▶ **SOURCE MATERIAL**:
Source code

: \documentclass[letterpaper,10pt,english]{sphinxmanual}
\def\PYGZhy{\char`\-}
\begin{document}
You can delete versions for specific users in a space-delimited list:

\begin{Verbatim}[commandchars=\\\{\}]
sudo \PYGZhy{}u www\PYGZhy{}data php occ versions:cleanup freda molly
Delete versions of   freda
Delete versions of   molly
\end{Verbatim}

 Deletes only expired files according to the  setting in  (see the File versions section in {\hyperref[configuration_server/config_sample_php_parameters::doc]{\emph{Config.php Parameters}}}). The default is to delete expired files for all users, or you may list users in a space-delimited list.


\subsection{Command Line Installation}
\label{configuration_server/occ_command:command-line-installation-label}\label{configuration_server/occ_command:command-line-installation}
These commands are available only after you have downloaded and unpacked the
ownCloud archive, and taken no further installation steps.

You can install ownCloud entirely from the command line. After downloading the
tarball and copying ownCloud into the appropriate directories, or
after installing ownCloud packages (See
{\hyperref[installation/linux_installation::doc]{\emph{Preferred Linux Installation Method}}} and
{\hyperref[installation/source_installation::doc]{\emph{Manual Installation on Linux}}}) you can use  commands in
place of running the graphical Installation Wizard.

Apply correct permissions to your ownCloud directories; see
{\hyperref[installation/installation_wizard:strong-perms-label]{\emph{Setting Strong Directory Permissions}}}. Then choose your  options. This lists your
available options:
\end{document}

▶ **WHAT TO DO**: From the data above, copy every line where "freda" appears.

▶ **WRITTEN RESPONSE**:
sudo \PYGZhy{}u www\PYGZhy{}data php occ versions:cleanup freda molly
Delete versions of   freda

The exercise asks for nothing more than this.